BRIEF DESCRIPTION OF THE DRAWING
FIG. 1 is a flow diagram illustrating a continuous, hot dip galvanizing
process in accordance with one embodiment of the present invention;
FIG. 2 is a sectional view of a fabricated steel product produced from a
steel strip in accordance with an embodiment of the present invention; and
FIG. 3 is an enlarged edge view of a steel strip in accordance with an
embodiment of the present invention, illustrating the microhardness
profile of the strip, across its thickness; and
FIG. 4 is a fragmentary flow diagram illustrating a portion of another
embodiment of a process in accordance with the present invention.
DETAILED DESCRIPTION
Referring initially to FIG. 1, a strip 11 of plain carbon, untempered
martensitic steel is unwound from a coil 10 and subjected to a cleaning
step at 12, followed by a rinsing step at 14 and a drying step at 18.
Optionally, strip 11 can be subjected to a flash coating step at 16 during
which a flash coat of nickel or copper is applied to the strip. After
drying at 18, the steel strip is rapidly heated at an induction heating
zone 20 having a snout 21 extending angularly downwardly into a bath 22 of
molten coating metal contained within a container 23 including a roller 24
around which the strip passes as it moves through coating bath 22. The
coating bath has a conventional composition, e.g. all zinc or zinc with
0.12-0.2 wt. % aluminum.
A galvanized strip 25 emerges from bath 22 and is cooled by cooling jets or
air knives 26, a conventional device normally employed to control the
coating weight (thickness) of the galvanized coating.
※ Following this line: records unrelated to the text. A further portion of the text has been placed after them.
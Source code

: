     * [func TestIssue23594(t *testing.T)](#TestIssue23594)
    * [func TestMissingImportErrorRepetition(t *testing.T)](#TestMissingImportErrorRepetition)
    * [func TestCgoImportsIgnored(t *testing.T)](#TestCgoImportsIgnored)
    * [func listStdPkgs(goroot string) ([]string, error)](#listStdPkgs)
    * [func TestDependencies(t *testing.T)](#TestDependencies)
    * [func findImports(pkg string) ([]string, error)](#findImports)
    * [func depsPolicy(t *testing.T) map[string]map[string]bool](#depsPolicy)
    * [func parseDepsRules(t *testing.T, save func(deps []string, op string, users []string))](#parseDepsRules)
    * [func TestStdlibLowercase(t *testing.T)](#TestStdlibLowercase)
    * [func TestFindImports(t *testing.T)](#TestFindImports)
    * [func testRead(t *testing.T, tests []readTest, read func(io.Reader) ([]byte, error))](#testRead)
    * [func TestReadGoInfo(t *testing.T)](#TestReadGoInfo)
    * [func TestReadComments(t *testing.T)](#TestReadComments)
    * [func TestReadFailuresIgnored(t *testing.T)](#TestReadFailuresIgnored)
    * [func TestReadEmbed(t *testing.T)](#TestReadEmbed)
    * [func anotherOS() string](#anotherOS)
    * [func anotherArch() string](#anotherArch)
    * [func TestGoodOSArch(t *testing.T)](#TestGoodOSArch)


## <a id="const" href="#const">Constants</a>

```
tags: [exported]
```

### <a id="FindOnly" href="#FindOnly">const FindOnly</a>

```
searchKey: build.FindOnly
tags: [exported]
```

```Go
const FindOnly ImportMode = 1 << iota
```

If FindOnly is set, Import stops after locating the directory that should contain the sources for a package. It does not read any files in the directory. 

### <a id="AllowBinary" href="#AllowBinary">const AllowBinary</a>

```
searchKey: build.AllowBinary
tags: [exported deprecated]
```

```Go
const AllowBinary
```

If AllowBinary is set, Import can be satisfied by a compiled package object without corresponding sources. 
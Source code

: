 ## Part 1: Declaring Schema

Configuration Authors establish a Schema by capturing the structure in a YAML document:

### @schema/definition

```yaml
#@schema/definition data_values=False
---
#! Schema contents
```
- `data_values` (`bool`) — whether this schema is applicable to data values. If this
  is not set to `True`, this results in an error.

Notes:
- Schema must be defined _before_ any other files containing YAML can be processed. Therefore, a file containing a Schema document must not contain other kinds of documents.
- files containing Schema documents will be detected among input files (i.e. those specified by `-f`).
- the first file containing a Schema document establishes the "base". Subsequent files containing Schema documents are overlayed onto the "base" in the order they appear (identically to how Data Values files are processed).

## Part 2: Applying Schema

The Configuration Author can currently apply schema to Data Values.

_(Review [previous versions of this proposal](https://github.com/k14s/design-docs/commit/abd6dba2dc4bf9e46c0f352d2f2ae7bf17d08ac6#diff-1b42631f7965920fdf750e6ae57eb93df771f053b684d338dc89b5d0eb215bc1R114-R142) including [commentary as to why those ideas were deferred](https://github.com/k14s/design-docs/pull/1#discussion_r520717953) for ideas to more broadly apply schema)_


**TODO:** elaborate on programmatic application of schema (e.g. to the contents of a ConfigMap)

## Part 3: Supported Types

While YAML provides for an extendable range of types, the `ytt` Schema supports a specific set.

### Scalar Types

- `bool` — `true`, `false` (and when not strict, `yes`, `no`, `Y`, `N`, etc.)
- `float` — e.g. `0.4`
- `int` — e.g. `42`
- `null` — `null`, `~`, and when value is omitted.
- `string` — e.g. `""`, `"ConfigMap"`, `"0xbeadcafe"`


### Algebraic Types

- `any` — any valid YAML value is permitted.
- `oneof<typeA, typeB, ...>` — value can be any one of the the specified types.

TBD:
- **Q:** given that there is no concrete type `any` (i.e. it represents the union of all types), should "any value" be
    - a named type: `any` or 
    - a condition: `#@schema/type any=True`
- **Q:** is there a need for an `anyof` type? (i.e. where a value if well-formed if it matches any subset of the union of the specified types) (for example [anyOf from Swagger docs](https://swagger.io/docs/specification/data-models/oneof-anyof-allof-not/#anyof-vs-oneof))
The cooled,
galvanized steel strip then passes around a roller 27 and proceeds
downstream in the direction 28 to a coiling station (not shown) for
rewinding into a coil. Prior to rewinding into a coil, the strip passes
through a cooling station (not shown), downstream of roller 28, where the
strip is subjected to further cooling by ambient temperature air to cool
the strip to a temperature appropriate for coiling (e.g. 200.degree. F.
(93.degree. C.) or less).
The various processing steps embodied in a method in accordance with the
present invention will now be described in greater detail. As previously
noted, the starting material for coil 10 and strip 11 is a plain carbon,
untempered, martensitic steel without alloying ingredients added for
strengthening purposes, other than carbon and manganese. More
particularly, the plain carbon steel has a composition consisting
essentially of, in weight percent:
______________________________________
Carbon .03-.25
Manganese .20-1.50
Phosphorous .05 max
Sulfur .03 max
Iron essentially the balance.
______________________________________
Preferably, the carbon content is at least about 0.09 wt. % and the
manganese is at least about 0.34 wt. %. Additional details with respect to
the plain carbon, untempered, martensitic steel, and to a process for
producing that steel are contained in the aforementioned MacFarland U.S.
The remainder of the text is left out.